Provided data:
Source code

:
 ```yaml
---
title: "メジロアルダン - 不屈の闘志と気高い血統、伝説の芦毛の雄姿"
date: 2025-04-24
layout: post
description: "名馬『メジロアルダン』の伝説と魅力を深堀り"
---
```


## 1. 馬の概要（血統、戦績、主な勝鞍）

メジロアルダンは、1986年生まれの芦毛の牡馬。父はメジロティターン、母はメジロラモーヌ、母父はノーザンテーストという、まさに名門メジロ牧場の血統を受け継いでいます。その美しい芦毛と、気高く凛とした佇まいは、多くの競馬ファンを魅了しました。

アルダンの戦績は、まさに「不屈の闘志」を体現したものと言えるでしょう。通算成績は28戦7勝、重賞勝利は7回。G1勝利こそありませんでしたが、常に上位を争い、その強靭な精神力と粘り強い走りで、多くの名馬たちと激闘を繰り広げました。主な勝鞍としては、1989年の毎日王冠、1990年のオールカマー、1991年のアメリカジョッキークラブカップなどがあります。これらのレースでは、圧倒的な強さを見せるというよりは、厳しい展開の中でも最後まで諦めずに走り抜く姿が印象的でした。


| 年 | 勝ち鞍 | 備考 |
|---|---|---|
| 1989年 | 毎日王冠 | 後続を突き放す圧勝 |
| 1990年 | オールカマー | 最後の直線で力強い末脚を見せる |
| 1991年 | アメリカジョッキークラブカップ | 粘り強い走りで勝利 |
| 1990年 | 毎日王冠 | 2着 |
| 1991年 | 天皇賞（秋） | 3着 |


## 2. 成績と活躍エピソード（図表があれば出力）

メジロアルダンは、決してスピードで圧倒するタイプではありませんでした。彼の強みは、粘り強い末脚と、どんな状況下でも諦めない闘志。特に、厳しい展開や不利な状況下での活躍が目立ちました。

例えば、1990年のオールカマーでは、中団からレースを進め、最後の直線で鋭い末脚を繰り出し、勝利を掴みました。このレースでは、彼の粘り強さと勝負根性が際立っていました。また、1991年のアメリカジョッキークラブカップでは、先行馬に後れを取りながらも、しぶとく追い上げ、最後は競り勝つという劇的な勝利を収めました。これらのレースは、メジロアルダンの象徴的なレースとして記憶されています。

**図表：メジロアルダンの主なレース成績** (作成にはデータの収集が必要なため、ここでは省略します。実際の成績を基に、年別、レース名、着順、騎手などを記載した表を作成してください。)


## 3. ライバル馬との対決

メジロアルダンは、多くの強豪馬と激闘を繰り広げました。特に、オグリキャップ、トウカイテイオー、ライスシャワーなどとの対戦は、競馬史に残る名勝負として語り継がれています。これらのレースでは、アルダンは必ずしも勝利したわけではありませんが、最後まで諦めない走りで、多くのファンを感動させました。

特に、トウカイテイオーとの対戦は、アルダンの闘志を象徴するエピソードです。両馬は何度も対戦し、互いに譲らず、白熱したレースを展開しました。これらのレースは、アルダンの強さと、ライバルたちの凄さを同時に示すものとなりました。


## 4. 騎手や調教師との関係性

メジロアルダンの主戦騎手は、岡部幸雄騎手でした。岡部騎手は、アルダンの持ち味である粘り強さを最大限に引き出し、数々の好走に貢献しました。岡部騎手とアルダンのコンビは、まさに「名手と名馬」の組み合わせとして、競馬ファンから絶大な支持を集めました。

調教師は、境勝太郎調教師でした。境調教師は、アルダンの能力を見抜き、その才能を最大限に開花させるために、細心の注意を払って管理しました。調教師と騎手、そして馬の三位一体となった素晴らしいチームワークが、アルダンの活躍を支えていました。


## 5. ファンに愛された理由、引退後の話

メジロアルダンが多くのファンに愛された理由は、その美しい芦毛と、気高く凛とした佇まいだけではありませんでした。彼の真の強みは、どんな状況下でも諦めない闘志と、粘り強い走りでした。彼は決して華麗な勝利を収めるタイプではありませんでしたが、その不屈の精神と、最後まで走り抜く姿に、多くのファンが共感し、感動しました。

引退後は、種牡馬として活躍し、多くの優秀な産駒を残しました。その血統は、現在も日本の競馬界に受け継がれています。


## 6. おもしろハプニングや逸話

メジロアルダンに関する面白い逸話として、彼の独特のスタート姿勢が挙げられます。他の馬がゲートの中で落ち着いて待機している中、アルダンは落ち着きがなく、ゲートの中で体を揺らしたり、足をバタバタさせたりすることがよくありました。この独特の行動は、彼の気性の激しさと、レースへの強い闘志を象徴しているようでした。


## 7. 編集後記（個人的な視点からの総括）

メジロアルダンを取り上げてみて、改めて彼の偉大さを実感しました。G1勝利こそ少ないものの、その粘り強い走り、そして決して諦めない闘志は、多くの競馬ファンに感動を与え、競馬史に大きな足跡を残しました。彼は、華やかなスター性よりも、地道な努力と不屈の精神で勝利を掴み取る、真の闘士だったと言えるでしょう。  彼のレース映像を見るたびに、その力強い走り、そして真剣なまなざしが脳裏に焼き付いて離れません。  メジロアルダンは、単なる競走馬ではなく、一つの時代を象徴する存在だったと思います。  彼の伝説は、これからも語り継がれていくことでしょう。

Problem: Search the listing above for the string "これらのレースでは" and copy each line that has it.

Solution:
アルダンの戦績は、まさに「不屈の闘志」を体現したものと言えるでしょう。通算成績は28戦7勝、重賞勝利は7回。G1勝利こそありませんでしたが、常に上位を争い、その強靭な精神力と粘り強い走りで、多くの名馬たちと激闘を繰り広げました。主な勝鞍としては、1989年の毎日王冠、1990年のオールカマー、1991年のアメリカジョッキークラブカップなどがあります。これらのレースでは、圧倒的な強さを見せるというよりは、厳しい展開の中でも最後まで諦めずに走り抜く姿が印象的でした。
メジロアルダンは、多くの強豪馬と激闘を繰り広げました。特に、オグリキャップ、トウカイテイオー、ライスシャワーなどとの対戦は、競馬史に残る名勝負として語り継がれています。これらのレースでは、アルダンは必ずしも勝利したわけではありませんが、最後まで諦めない走りで、多くのファンを感動させました。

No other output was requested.